■ **Directions**:
For each line below that contains the word "assets", make a copy.

[Opening Data section]

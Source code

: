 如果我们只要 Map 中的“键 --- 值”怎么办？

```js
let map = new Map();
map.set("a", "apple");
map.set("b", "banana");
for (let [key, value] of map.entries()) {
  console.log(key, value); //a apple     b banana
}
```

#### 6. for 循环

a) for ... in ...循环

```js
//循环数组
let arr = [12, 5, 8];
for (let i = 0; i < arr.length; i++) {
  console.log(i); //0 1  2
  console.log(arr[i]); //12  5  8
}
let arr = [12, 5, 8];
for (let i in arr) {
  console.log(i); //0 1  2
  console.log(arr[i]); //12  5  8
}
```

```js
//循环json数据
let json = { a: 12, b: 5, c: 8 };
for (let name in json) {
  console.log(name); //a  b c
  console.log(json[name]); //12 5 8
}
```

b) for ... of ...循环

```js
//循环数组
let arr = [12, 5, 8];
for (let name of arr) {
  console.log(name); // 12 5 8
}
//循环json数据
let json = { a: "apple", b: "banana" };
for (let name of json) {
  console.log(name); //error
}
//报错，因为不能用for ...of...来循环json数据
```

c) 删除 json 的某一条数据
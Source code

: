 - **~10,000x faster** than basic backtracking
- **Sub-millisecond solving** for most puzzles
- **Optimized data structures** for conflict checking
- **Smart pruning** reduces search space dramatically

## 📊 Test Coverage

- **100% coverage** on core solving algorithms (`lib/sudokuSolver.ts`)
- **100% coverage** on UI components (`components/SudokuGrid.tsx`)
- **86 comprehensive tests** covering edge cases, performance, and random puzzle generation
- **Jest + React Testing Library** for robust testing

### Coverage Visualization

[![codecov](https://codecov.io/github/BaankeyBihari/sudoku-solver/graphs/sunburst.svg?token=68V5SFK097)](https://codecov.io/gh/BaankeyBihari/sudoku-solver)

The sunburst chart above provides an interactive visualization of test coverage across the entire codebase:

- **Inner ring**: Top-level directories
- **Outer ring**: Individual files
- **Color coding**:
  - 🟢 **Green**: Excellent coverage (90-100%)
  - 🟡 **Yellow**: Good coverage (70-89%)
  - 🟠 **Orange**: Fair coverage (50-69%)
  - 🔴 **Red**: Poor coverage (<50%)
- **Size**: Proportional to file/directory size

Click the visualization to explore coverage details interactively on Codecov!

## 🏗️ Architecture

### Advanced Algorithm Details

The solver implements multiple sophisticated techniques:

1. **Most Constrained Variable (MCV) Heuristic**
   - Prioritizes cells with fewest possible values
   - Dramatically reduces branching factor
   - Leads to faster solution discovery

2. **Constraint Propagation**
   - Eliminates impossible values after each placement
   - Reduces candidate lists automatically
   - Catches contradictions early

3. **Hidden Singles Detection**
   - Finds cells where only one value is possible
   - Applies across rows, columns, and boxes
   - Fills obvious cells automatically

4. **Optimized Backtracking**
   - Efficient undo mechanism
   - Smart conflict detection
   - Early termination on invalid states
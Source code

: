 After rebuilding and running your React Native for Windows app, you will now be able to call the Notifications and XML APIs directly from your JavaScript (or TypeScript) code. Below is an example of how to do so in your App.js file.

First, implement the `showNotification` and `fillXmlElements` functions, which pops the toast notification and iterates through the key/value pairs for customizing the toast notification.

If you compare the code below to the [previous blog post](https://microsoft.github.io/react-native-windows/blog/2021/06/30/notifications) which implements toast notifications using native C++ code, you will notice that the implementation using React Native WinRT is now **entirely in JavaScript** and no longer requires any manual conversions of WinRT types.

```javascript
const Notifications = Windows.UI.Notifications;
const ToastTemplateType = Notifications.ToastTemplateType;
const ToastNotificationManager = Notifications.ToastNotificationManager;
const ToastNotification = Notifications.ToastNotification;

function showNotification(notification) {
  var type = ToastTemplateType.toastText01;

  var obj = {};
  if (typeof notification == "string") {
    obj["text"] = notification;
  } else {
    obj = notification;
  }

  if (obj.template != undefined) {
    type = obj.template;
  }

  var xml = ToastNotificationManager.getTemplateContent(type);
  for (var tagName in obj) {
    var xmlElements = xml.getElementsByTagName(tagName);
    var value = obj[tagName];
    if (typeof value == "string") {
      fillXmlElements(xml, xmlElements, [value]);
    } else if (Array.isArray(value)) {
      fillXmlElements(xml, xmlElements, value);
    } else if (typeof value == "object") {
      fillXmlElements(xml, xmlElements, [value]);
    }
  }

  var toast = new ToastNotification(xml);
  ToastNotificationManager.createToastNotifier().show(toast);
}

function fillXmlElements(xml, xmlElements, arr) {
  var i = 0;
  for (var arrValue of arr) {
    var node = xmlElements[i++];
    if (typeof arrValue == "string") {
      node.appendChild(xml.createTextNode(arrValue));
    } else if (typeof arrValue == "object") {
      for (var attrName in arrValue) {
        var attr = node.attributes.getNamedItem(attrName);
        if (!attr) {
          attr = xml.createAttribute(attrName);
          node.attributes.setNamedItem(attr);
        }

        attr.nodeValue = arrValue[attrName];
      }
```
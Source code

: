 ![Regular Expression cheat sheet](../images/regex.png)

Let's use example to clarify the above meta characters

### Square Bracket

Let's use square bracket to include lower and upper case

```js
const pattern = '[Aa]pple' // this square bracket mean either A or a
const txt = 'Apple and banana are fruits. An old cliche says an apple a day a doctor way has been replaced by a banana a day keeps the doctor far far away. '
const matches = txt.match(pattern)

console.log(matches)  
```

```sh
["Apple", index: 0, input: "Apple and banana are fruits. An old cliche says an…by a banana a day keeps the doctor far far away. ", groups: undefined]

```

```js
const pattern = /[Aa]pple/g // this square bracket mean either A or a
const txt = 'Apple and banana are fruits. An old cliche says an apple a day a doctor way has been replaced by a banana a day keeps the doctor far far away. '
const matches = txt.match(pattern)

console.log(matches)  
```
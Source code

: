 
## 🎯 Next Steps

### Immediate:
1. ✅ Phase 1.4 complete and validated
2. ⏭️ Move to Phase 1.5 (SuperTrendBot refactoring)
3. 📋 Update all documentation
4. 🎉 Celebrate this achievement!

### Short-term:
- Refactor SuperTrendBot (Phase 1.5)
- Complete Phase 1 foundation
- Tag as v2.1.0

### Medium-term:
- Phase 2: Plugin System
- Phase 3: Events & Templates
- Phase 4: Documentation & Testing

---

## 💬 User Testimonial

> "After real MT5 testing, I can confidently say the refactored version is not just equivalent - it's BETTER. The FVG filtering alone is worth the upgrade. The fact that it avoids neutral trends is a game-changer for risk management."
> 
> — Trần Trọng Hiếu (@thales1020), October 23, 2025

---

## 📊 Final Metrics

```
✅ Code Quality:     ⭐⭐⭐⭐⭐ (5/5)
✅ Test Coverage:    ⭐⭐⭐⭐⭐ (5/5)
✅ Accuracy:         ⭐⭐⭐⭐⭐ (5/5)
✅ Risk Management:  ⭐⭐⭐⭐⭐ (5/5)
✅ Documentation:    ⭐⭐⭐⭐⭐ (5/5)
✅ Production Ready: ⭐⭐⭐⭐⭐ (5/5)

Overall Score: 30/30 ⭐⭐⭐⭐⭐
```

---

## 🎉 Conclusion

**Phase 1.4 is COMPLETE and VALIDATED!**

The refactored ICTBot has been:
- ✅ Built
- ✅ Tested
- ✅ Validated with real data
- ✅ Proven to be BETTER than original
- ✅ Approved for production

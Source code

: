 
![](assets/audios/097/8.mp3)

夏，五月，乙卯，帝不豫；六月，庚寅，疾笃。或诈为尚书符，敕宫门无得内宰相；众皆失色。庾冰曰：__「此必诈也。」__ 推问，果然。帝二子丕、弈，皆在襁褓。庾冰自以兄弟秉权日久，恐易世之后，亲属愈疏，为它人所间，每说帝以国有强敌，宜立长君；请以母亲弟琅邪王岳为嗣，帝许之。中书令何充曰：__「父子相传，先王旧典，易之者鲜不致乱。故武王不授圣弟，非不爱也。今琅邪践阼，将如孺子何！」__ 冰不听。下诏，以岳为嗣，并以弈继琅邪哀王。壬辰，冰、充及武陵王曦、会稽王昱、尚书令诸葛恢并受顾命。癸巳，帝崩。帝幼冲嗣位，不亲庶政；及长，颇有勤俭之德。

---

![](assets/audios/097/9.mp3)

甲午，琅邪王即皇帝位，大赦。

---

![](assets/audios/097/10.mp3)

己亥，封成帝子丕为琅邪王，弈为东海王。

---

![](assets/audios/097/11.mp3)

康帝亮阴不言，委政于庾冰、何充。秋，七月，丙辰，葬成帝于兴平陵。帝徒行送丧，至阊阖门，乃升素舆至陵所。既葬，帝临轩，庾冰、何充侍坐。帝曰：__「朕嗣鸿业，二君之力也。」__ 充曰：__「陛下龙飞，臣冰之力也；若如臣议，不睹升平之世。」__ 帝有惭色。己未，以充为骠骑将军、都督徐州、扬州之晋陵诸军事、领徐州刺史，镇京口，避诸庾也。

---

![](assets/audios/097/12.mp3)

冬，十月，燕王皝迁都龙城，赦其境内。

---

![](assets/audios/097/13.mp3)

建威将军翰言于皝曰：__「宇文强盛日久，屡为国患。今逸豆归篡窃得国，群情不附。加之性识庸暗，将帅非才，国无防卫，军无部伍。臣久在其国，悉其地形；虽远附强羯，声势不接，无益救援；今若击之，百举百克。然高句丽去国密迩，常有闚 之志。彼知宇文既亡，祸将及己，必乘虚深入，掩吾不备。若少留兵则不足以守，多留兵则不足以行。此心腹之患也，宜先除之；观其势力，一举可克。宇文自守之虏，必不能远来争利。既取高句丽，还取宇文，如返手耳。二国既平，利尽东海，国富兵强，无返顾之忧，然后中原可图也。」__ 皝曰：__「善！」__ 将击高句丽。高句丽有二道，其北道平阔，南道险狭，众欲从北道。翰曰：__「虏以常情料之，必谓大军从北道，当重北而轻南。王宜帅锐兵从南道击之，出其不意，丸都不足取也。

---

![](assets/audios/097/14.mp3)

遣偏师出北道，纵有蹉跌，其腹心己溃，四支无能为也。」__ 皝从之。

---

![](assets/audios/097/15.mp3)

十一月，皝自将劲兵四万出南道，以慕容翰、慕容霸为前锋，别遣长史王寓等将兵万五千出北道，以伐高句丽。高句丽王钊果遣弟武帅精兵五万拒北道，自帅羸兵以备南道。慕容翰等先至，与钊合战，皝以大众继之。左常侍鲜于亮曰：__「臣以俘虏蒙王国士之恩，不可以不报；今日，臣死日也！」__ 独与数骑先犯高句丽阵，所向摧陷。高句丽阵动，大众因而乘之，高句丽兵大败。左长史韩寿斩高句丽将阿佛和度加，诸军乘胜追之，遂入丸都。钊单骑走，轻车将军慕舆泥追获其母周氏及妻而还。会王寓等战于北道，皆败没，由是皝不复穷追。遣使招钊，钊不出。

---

[Closing Data section]

■ **Exercise solution**:
![](assets/audios/097/8.mp3)
![](assets/audios/097/9.mp3)
![](assets/audios/097/10.mp3)
![](assets/audios/097/11.mp3)
![](assets/audios/097/12.mp3)
![](assets/audios/097/13.mp3)
![](assets/audios/097/14.mp3)
![](assets/audios/097/15.mp3)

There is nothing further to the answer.